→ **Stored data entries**
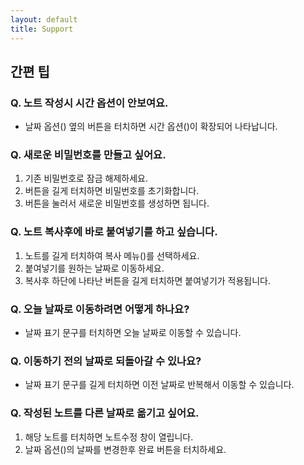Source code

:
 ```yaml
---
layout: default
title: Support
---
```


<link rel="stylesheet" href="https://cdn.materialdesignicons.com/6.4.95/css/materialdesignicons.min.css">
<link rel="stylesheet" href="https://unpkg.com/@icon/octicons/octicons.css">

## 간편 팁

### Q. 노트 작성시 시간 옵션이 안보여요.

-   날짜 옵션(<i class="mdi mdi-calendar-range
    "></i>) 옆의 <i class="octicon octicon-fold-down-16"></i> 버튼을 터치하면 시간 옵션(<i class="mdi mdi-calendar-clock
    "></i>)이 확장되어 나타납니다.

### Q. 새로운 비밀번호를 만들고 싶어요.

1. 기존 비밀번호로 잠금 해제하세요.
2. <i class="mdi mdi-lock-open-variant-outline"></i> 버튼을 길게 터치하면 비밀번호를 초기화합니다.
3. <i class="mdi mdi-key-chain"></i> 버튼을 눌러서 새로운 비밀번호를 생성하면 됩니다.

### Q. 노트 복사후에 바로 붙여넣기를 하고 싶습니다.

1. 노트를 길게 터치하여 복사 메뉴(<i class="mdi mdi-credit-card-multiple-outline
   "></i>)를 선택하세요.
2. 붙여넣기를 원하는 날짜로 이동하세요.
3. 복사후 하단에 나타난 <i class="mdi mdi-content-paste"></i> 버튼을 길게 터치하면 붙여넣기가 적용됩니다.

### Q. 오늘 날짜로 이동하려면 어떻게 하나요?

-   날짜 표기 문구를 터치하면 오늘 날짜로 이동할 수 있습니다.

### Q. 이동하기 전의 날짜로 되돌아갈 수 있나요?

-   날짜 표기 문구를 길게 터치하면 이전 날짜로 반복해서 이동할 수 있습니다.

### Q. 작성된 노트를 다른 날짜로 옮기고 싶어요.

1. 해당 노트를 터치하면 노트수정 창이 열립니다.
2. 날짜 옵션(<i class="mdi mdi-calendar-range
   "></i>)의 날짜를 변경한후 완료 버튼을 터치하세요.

---

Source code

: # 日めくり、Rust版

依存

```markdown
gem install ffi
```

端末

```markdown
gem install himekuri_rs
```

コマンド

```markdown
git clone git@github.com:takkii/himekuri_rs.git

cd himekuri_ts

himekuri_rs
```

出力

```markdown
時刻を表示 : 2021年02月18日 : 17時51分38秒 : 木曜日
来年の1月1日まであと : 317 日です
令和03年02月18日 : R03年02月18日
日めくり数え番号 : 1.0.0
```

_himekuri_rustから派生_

→ **Instructions for the task**
What lines in the data above contain the word "터치하면"? Copy them all.

→ **Exercise output**
    "></i>) 옆의 <i class="octicon octicon-fold-down-16"></i> 버튼을 터치하면 시간 옵션(<i class="mdi mdi-calendar-clock
2. <i class="mdi mdi-lock-open-variant-outline"></i> 버튼을 길게 터치하면 비밀번호를 초기화합니다.
3. 복사후 하단에 나타난 <i class="mdi mdi-content-paste"></i> 버튼을 길게 터치하면 붙여넣기가 적용됩니다.
-   날짜 표기 문구를 터치하면 오늘 날짜로 이동할 수 있습니다.
-   날짜 표기 문구를 길게 터치하면 이전 날짜로 반복해서 이동할 수 있습니다.
1. 해당 노트를 터치하면 노트수정 창이 열립니다.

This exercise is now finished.